[Collection entries]

----------------------------------------

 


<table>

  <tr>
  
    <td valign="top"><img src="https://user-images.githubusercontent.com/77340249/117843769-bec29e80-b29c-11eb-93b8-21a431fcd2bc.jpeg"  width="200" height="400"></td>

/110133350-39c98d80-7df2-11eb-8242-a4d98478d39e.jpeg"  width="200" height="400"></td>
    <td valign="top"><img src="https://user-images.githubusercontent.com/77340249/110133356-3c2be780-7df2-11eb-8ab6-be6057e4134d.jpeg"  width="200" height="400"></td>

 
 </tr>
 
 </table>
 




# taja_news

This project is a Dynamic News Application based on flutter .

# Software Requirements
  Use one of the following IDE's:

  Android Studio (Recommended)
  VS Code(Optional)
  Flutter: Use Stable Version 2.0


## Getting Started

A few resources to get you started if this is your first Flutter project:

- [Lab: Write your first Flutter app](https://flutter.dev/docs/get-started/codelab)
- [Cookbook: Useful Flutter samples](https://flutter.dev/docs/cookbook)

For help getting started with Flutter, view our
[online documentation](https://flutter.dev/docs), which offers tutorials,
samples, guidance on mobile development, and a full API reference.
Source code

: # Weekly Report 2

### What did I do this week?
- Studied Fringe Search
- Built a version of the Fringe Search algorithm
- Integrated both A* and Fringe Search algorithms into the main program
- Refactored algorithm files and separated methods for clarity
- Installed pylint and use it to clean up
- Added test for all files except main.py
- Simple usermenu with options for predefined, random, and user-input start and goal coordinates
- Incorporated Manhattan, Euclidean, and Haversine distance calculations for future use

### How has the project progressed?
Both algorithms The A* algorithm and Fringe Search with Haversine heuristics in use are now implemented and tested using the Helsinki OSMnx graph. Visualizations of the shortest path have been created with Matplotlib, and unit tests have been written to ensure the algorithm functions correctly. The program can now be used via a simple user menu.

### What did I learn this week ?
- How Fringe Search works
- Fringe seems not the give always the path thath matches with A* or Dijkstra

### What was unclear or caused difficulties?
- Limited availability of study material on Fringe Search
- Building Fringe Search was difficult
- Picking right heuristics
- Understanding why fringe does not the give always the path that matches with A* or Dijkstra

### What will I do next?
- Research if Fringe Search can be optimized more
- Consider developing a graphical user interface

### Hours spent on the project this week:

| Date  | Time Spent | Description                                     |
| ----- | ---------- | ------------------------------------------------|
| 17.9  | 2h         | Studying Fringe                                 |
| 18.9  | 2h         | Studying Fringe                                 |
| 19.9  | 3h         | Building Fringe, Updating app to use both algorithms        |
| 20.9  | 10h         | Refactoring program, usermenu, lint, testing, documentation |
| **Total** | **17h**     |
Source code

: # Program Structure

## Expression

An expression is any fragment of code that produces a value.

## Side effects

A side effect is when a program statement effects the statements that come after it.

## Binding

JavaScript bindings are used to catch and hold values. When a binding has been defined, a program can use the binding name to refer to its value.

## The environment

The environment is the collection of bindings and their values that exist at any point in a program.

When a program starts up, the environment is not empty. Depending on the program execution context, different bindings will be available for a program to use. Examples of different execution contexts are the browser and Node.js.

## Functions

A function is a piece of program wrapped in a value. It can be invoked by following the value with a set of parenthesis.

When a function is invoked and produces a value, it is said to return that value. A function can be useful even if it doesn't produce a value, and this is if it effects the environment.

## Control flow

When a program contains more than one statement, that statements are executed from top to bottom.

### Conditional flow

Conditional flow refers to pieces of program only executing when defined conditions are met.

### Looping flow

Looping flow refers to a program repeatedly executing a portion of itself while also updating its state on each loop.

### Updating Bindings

----------------------------------------

**WHAT IS BEING ASKED**
This exercise calls for every record above to be written out again exactly.

**RESPONSE TO THE EXERCISE**
<table>

  <tr>
  
    <td valign="top"><img src="https://user-images.githubusercontent.com/77340249/117843769-bec29e80-b29c-11eb-93b8-21a431fcd2bc.jpeg"  width="200" height="400"></td>

/110133350-39c98d80-7df2-11eb-8242-a4d98478d39e.jpeg"  width="200" height="400"></td>
    <td valign="top"><img src="https://user-images.githubusercontent.com/77340249/110133356-3c2be780-7df2-11eb-8ab6-be6057e4134d.jpeg"  width="200" height="400"></td>

 
 </tr>
 
 </table>
 




# taja_news

This project is a Dynamic News Application based on flutter .

# Software Requirements
  Use one of the following IDE's:

  Android Studio (Recommended)
  VS Code(Optional)
  Flutter: Use Stable Version 2.0


## Getting Started

A few resources to get you started if this is your first Flutter project:

- [Lab: Write your first Flutter app](https://flutter.dev/docs/get-started/codelab)
- [Cookbook: Useful Flutter samples](https://flutter.dev/docs/cookbook)

For help getting started with Flutter, view our
[online documentation](https://flutter.dev/docs), which offers tutorials,
samples, guidance on mobile development, and a full API reference.
Source code

: # Weekly Report 2

### What did I do this week?
- Studied Fringe Search
- Built a version of the Fringe Search algorithm
- Integrated both A* and Fringe Search algorithms into the main program
- Refactored algorithm files and separated methods for clarity
- Installed pylint and use it to clean up
- Added test for all files except main.py
- Simple usermenu with options for predefined, random, and user-input start and goal coordinates
- Incorporated Manhattan, Euclidean, and Haversine distance calculations for future use

### How has the project progressed?
Both algorithms The A* algorithm and Fringe Search with Haversine heuristics in use are now implemented and tested using the Helsinki OSMnx graph. Visualizations of the shortest path have been created with Matplotlib, and unit tests have been written to ensure the algorithm functions correctly. The program can now be used via a simple user menu.

### What did I learn this week ?
- How Fringe Search works
- Fringe seems not the give always the path thath matches with A* or Dijkstra

### What was unclear or caused difficulties?
- Limited availability of study material on Fringe Search
- Building Fringe Search was difficult
- Picking right heuristics
- Understanding why fringe does not the give always the path that matches with A* or Dijkstra

### What will I do next?
- Research if Fringe Search can be optimized more
- Consider developing a graphical user interface

### Hours spent on the project this week:

| Date  | Time Spent | Description                                     |
| ----- | ---------- | ------------------------------------------------|
| 17.9  | 2h         | Studying Fringe                                 |
| 18.9  | 2h         | Studying Fringe                                 |
| 19.9  | 3h         | Building Fringe, Updating app to use both algorithms        |
| 20.9  | 10h         | Refactoring program, usermenu, lint, testing, documentation |
| **Total** | **17h**     |
Source code

: # Program Structure

## Expression

An expression is any fragment of code that produces a value.

## Side effects

A side effect is when a program statement effects the statements that come after it.

## Binding

JavaScript bindings are used to catch and hold values. When a binding has been defined, a program can use the binding name to refer to its value.

## The environment

The environment is the collection of bindings and their values that exist at any point in a program.

When a program starts up, the environment is not empty. Depending on the program execution context, different bindings will be available for a program to use. Examples of different execution contexts are the browser and Node.js.

## Functions

A function is a piece of program wrapped in a value. It can be invoked by following the value with a set of parenthesis.

When a function is invoked and produces a value, it is said to return that value. A function can be useful even if it doesn't produce a value, and this is if it effects the environment.

## Control flow

When a program contains more than one statement, that statements are executed from top to bottom.

### Conditional flow

Conditional flow refers to pieces of program only executing when defined conditions are met.

### Looping flow

Looping flow refers to a program repeatedly executing a portion of itself while also updating its state on each loop.

### Updating Bindings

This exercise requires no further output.